Flashback: 10 of the best celebrity visits to Ireland throughout the years
From Old Hollywood starlets to modern-day legends, Ireland has had its fair share of famous faces visit these shores.
Throughout the 1960s iconic entertainment Charlie Chaplin brought his family to holiday in Waterville in County Kerry. The holiday spot was recommended to Chaplin by his friend Walt Disney and the family visited until 1971. Waterville erected a statue in Chaplin's honour and in 2011 the Charlie Chaplin Comedy Film Festival was launched in the town to remember one of its most famous visitors.

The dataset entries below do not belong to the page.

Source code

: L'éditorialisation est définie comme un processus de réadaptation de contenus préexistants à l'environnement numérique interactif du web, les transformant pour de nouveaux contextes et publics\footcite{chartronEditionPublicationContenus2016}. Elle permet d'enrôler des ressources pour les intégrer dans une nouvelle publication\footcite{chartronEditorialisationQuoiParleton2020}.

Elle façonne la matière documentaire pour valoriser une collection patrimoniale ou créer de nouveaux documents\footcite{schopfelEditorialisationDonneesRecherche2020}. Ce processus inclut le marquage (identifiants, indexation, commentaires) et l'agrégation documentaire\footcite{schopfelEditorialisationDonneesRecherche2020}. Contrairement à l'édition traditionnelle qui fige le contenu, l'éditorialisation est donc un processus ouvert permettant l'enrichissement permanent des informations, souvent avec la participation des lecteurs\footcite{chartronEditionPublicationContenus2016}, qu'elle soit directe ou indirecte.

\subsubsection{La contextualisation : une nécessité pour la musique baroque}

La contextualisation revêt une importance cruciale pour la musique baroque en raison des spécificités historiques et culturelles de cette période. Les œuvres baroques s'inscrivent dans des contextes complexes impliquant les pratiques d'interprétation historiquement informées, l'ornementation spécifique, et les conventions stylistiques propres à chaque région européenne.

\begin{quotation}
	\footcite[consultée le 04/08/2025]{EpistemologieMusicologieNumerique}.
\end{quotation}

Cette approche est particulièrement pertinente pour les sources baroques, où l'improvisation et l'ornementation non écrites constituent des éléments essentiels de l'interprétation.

One of our most famous red heads, actress Maureen O’Hara got her start treading the boards at the Abbey Theatre in Dublin, before going on to become one of the most enduring stars of Hollywood’s Golden Age. In 1988 she was back on home soil to accept her Honorary Doctorate of Laws degree from the National University of Ireland, Galway- making her Doctor O’Hara.
Hollywood funny man Bill Murray was the headline act at the Murphy's Cat Laughs Comedy Festival (now the Kilkenny Cat Laughs Comedy Festival) in 1996.
In 1993, a fresh faced young actress named Catherine Zeta Jones was in Dublin to promote her film 'Splitting Heirs', in which she starred alongside with Eric Idle.
Rock legend Meatloaf (real name Michael Lee Aday) was in Dublin in August 1993, and stalled outside Eddie Rockets to meet fans.
Audrey Hepburn’s first visit to Ireland was in 1964 with her husband Mel Ferrer. She told reporters who greeted her at Dublin Airport that she was spending time with friends, but it is possible she was also in the country hoping to seek out her estranged father, whom she hadn’t had contact with for years. Anthony Hepburn-Ruston lived in Dublin for 35 years and is buried in St Jerome's cemetery in Harolds Cross.
In May 1989 legendary crooner Frank Sinatra, with Liza Minelli and Sammy Davis Junior as support, played to 18, 000 adoring fans in Lansdowne Road stadium in Dublin. Despite the persistent rain the crowd sang along to every song as the glamorous trio played for two hours in what the Irish Independent described as ‘a dazzling performance’.
Paris Hilton is often thought to be the first person to be famous for being famous, but she may have learnt a thing or two from her great grandfather’s former wife, socialite and actress Zsa Zsa Gabor. They both had run ins with the law that only served to increase their celebrity (Zsa Zsa enjoyed a career boost after her arrest for slapping a police officer while being pulled over for a driving offence) as well as love lives that made headlines- Zsa Zsa had nine husbands in total. She visited Dublin in 1961, pictured below.
In 1988 a little-known singer named Celine Dion took home the top prize at Eurovision, representing Switzerland. Just two years later she released the English-language album Unison that launched her towards international superstardom.